» EXERCISE:
The output must match the lines from the first line of the listing below through the line holding "### Anatomy of an Action" exactly and must contain no pictures.

** Opening GIVEN DATA block **

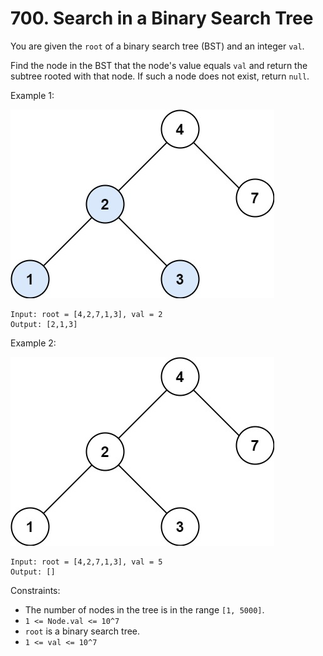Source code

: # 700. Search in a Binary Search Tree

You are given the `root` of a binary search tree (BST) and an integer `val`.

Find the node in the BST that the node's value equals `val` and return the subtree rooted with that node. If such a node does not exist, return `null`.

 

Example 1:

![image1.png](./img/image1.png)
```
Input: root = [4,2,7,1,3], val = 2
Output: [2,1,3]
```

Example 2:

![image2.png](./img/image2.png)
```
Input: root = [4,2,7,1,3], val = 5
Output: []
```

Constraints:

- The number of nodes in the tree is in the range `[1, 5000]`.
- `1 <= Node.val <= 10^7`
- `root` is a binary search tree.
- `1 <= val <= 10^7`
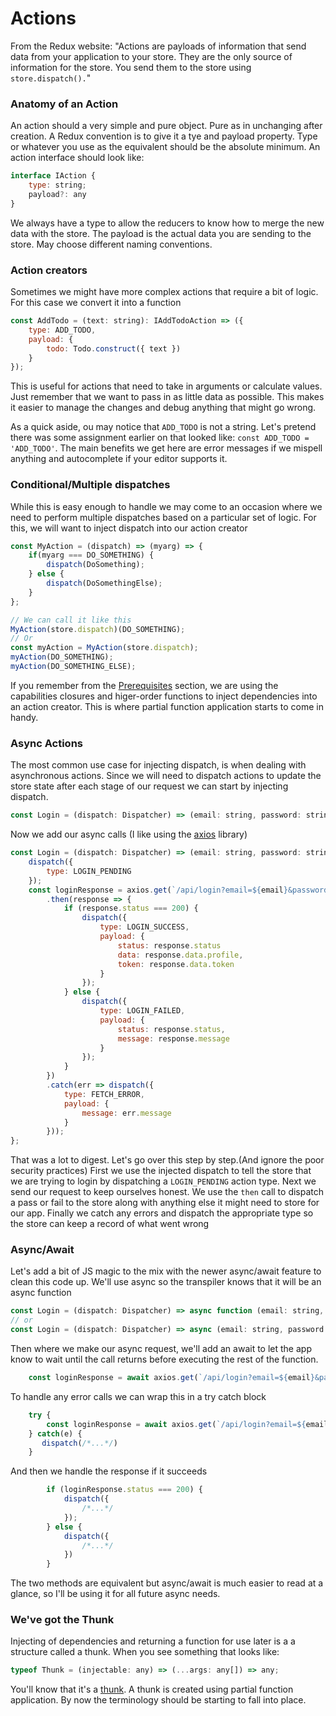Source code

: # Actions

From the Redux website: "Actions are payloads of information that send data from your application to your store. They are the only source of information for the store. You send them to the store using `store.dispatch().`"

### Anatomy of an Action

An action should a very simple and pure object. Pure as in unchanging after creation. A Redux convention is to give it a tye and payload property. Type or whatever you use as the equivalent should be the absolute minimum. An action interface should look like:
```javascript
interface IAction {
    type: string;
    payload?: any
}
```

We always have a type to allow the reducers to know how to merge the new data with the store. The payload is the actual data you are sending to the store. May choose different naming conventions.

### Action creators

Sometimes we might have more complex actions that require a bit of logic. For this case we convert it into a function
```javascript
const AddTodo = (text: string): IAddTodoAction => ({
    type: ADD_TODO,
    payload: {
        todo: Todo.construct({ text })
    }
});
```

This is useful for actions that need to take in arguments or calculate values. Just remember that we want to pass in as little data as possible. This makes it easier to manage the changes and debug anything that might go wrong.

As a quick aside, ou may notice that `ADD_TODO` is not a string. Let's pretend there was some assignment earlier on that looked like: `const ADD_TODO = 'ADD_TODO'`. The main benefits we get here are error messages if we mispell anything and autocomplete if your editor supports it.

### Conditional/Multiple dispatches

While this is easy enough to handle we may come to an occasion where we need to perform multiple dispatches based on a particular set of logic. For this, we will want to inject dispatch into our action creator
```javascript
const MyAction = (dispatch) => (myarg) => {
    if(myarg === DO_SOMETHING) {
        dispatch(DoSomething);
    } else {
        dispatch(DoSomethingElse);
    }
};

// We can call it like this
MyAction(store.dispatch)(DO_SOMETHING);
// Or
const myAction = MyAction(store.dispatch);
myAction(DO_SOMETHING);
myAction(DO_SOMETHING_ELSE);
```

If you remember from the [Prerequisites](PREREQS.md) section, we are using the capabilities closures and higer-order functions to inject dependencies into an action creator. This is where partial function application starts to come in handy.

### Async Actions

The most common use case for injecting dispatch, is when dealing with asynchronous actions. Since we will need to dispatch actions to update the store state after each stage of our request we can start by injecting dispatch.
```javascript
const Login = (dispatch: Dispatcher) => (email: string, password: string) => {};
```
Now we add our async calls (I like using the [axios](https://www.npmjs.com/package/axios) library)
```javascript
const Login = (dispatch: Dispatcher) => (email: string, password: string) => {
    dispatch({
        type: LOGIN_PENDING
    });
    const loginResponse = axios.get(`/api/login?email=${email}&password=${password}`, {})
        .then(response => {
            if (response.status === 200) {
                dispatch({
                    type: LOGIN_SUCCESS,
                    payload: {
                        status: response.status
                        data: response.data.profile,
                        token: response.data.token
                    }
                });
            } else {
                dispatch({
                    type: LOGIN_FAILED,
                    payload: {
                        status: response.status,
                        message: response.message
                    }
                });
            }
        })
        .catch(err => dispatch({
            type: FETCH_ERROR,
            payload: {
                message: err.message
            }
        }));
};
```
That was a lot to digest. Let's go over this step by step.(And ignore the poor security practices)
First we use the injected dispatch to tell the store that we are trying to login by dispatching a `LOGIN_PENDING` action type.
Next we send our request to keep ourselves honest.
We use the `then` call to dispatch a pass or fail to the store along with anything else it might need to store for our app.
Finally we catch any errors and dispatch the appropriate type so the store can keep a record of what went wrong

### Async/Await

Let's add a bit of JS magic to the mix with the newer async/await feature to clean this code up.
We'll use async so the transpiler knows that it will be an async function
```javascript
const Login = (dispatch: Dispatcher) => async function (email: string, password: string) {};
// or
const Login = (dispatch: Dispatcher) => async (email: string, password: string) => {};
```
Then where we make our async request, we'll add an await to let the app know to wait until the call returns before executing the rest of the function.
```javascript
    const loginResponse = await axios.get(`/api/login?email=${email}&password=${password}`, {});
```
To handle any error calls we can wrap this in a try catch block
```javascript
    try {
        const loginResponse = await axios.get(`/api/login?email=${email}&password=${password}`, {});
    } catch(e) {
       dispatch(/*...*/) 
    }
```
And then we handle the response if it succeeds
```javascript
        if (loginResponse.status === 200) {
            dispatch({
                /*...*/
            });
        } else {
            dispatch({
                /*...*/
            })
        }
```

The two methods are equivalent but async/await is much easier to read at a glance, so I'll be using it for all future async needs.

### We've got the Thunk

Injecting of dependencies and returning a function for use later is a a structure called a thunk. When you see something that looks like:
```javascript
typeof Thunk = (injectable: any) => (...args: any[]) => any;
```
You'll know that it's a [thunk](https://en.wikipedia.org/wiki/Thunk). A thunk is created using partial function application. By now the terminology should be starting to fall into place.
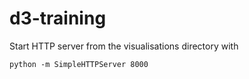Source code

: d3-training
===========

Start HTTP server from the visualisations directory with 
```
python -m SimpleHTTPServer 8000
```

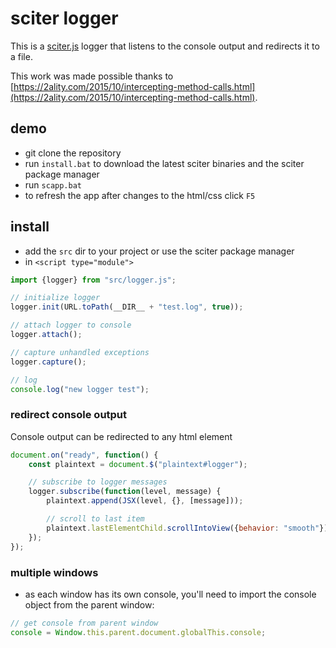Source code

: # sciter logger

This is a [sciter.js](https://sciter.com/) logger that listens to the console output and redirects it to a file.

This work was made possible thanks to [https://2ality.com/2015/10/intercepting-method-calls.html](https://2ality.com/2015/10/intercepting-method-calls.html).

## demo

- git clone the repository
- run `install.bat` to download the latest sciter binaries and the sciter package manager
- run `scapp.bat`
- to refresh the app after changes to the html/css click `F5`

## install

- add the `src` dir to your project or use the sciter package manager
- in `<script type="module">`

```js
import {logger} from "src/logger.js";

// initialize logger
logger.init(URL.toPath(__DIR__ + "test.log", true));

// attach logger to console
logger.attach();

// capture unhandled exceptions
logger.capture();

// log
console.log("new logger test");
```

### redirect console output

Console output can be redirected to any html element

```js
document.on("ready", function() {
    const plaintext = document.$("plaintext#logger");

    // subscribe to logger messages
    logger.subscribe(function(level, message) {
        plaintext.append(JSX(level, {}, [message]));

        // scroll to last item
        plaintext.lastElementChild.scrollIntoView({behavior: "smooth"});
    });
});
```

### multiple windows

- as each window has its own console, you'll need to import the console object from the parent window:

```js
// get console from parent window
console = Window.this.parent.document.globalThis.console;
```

** Closing GIVEN DATA block **

» ANSWER BOX:
Source code

: # 700. Search in a Binary Search Tree

You are given the `root` of a binary search tree (BST) and an integer `val`.

Find the node in the BST that the node's value equals `val` and return the subtree rooted with that node. If such a node does not exist, return `null`.

 

Example 1:

![image1.png](./img/image1.png)
```
Input: root = [4,2,7,1,3], val = 2
Output: [2,1,3]
```

Example 2:

![image2.png](./img/image2.png)
```
Input: root = [4,2,7,1,3], val = 5
Output: []
```

Constraints:

- The number of nodes in the tree is in the range `[1, 5000]`.
- `1 <= Node.val <= 10^7`
- `root` is a binary search tree.
- `1 <= val <= 10^7`
Source code

: # Actions

From the Redux website: "Actions are payloads of information that send data from your application to your store. They are the only source of information for the store. You send them to the store using `store.dispatch().`"

### Anatomy of an Action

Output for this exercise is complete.